Records v. Smith

Nichols, C. J.

—This was an action by appellants, a partnership, against appellee upon three promissory notes all dated March 26, 1915, and due respectively in five, six and seven months after date, and executed by the appellee to the appellants under their firm name of Brenard Manufacturing Company. The complaint was in three paragraphs, each paragraph being based upon one of the notes and being in the usual form of ■ such complaints. Appellee filed an answer in three paragraphs to the complaint, the first being a general denial, the second a plea of payment, and the third averring that at the time of the execution of each one of said notes the appellee was conducting a retail store at Oakland City, Gibson county, Indiana, and was engaged in selling at retail therein goods, wares and merchandise. Appellants at that time resided, or claimed to reside, at Iowa City, Iowa, and were engaged in the business of organizing and promoting clubs for various retail merchants in this and other states with a view of starting campaigns to stimulate, extend and increase the' retail gross sales of retail merchants ; that the notes sued upon, together with three other notes for $80, each of the same series, were given in consideration of the faithful performance by appellants-of their written contract executed at the same time, in sub-' stance, as follows: .
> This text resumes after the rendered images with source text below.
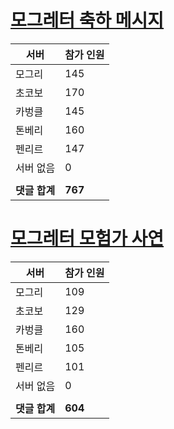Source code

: # [모그레터 축하 메시지](./Event250701_v7_2_10th_moogleletter0.md)

|서버|참가 인원|
|-|-|
|모그리|145|
|초코보|170|
|카벙클|145|
|톤베리|160|
|펜리르|147|
|서버 없음|0|
|||
|**댓글 합계**|**767**|


# [모그레터 모험가 사연](./Event250701_v7_2_10th_moogleletter1.md)

|서버|참가 인원|
|-|-|
|모그리|109|
|초코보|129|
|카벙클|160|
|톤베리|105|
|펜리르|101|
|서버 없음|0|
|||
|**댓글 합계**|**604**|


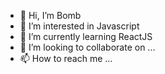 - 👋 Hi, I’m Bomb
- 👀 I’m interested in Javascript
- 🌱 I’m currently learning ReactJS
- 💞️ I’m looking to collaborate on ...
- 📫 How to reach me ...

<!---
otaroo/otaroo is a ✨ special ✨ repository because its `README.md` (this file) appears on your GitHub profile.
You can click the Preview link to take a look at your changes.
--->
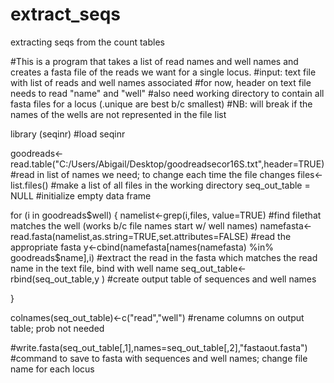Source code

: # extract_seqs
extracting seqs from the count tables


#This is a program that takes a list of read names and well names and creates a fasta file of the reads we want for a single locus.
#input: text file with list of reads and well names associated
#for now, header on text file needs to read "name" and "well"
#also need working directory to contain all fasta files for a locus (.unique are best b/c smallest)
#NB: will break if the names of the wells are not represented in the file list

library (seqinr) #load seqinr

goodreads<-read.table("C:/Users/Abigail/Desktop/goodreadsecor16S.txt",header=TRUE) #read in list of names we need; to change each time the file changes
files<-list.files() #make a list of all files in the working directory
seq_out_table = NULL #initialize empty data frame

for (i in goodreads$well) {
  namelist<-grep(i,files, value=TRUE) #find filethat matches the well (works b/c file names start w/ well names)
  namefasta<-read.fasta(namelist,as.string=TRUE,set.attributes=FALSE) #read the appropriate fasta
  y<-cbind(namefasta[names(namefasta) %in% goodreads$name],i) #extract the read in the fasta which matches the read name in the text file, bind with well name
  seq_out_table<-rbind(seq_out_table,y ) #create output table of sequences and well names 
  
}

colnames(seq_out_table)<-c("read","well") #rename columns on output table; prob not needed

#write.fasta(seq_out_table[,1],names=seq_out_table[,2],"fastaout.fasta") 
#command to save to fasta with sequences and well names; change file name for each locus
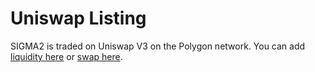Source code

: # Uniswap Listing

SIGMA2 is traded on Uniswap V3 on the Polygon network.  You can add [liquidity here](https://app.uniswap.org/#/add/ETH/0xced6411f44e931B0717Ba81eB0B2183A679Fa7Cb?chain=polygon) or [swap here](https://app.uniswap.org/#/swap?chain=polygon&outputCurrency=0xced6411f44e931B0717Ba81eB0B2183A679Fa7Cb).
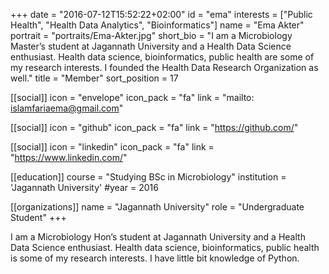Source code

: +++
date = "2016-07-12T15:52:22+02:00"
id = "ema"
interests = ["Public Health", "Health Data Analytics", "Bioinformatics"]
name = "Ema Akter"
portrait = "portraits/Ema-Akter.jpg"
short_bio = "I am a Microbiology Master’s student at Jagannath University and a Health Data Science enthusiast. Health data science, bioinformatics, public health are some of my research interests. I founded the Health Data Research Organization as well."
title = "Member"
sort_position = 17

[[social]]
    icon = "envelope"
    icon_pack = "fa"
    link = "mailto: islamfariaema@gmail.com"

[[social]]
    icon = "github"
    icon_pack = "fa"
    link = "https://github.com/"

[[social]]
    icon = "linkedin"
    icon_pack = "fa"
    link = "https://www.linkedin.com/"

[[education]]
    course = "Studying BSc in Microbiology"
    institution = 'Jagannath University'
    #year = 2016

[[organizations]]
    name = "Jagannath University"
    role = "Undergraduate Student"
+++

I am a Microbiology Hon’s student at Jagannath University and a Health Data
Science enthusiast. Health data science, bioinformatics, public health is some of
my research interests. I have little bit knowledge of Python.


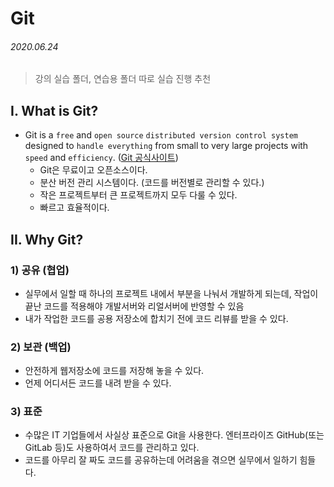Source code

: # Git

###### 2020.06.24

> 강의 실습 폴더, 연습용 폴더 따로 실습 진행 추천

## I. What is Git?
- Git is a `free` and `open source` `distributed version control system` designed to `handle everything` from small to very large projects with `speed` and `efficiency`. ([Git 공식사이트](https://git-scm.com/))
  - Git은 무료이고 오픈소스이다.
  - 분산 버전 관리 시스템이다. (코드를 버전별로 관리할 수 있다.)
  - 작은 프로젝트부터 큰 프로젝트까지 모두 다룰 수 있다.
  - 빠르고 효율적이다.

## II. Why Git?

### 1) 공유 (협업)
- 실무에서 일할 때 하나의 프로젝트 내에서 부분을 나눠서 개발하게 되는데, 작업이 끝난 코드를 적용해야 개발서버와 리얼서버에 반영할 수 있음
- 내가 작업한 코드를 공용 저장소에 합치기 전에 코드 리뷰를 받을 수 있다.

### 2) 보관 (백업)
- 안전하게 웹저장소에 코드를 저장해 놓을 수 있다.
- 언제 어디서든 코드를 내려 받을 수 있다.

### 3) 표준
- 수많은 IT 기업들에서 사실상 표준으로 Git을 사용한다. 엔터프라이즈 GitHub(또는 GitLab 등)도 사용하여서 코드를 관리하고 있다.
- 코드를 아무리 잘 짜도 코드를 공유하는데 어려움을 겪으면 실무에서 일하기 힘들다.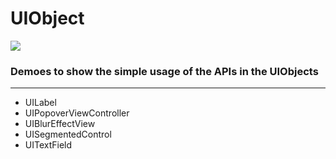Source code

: # UIObject    
![](http://ow1i9ri5b.bkt.clouddn.com/wireframe_notify-1.png)    

###   Demoes to show the simple usage of the APIs in the UIObjects
    
- - - 
    
* UILabel
* UIPopoverViewController
* UIBlurEffectView
* UISegmentedControl
* UITextField


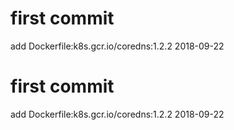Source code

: # first commit
add Dockerfile:k8s.gcr.io/coredns:1.2.2 2018-09-22
# first commit
add Dockerfile:k8s.gcr.io/coredns:1.2.2 2018-09-22
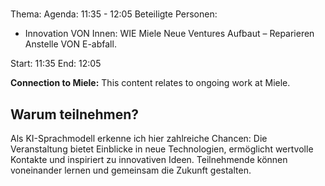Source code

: # 
Thema: 
Agenda: 11:35 - 12:05
Beteiligte Personen:
- Innovation VON Innen: WIE Miele Neue Ventures Aufbaut – Reparieren Anstelle VON E-abfall.

Start: 11:35
End: 12:05

**Connection to Miele:** This content relates to ongoing work at Miele.

## Warum teilnehmen?

Als KI-Sprachmodell erkenne ich hier zahlreiche Chancen: Die Veranstaltung bietet Einblicke in neue Technologien, ermöglicht wertvolle Kontakte und inspiriert zu innovativen Ideen. Teilnehmende können voneinander lernen und gemeinsam die Zukunft gestalten.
That appellant should deliver to appellee a Clax*620ton piano, certain watches, silverware and advertising matter, for which appellee agreed to pay these notes aggregating $490. Appellants agreed to send their organizer within the first six weeks from the starting of the campaign for constructive campaign work and for the completion of clubs, such organizer to remain for such a period as appellants might deem necessary, during which time appellee was to furnish free the necessary conveyances to properly conduct the work. Appellants agreed to conduct all correspondence with contestants and clubs in conducting and managing the entire Trade Extension Campaign. Appellee represented that his sales were not less than $15,000 for the past twelve months and upon this figured that his sales for the succeeding twelve months should be $18,000, and that, if 2 13/18 per cent, of his sales did not amount to $490 in such succeeding twelve months, appellants were to pay the deficiency in cash and, upon approval of appellee ’s order, appellants were to send a bond of $490 to cover the agreement. Appellee agreed to furnish within ten days approximately 150 names and addresses of persons who he believed would make good club leaders and members, to take shipments promptly to carry out the Trade Extension Campaign plan, to meet all notes and other obligations entered into under the agreement, to keep the piano well displayed in his store, to issue the premium deposit checks to the amount of each purchase, at the end of every thirty days of the contract period to report his gross sales, and to furnish all information requested to enable appellants to push the Trade Extension Campaign. It was agreed that the order should not be countermanded. The list of the property embraced *621in the appellee’s order to be used in the extension campaign as prizes and premiums is set out in the contract. »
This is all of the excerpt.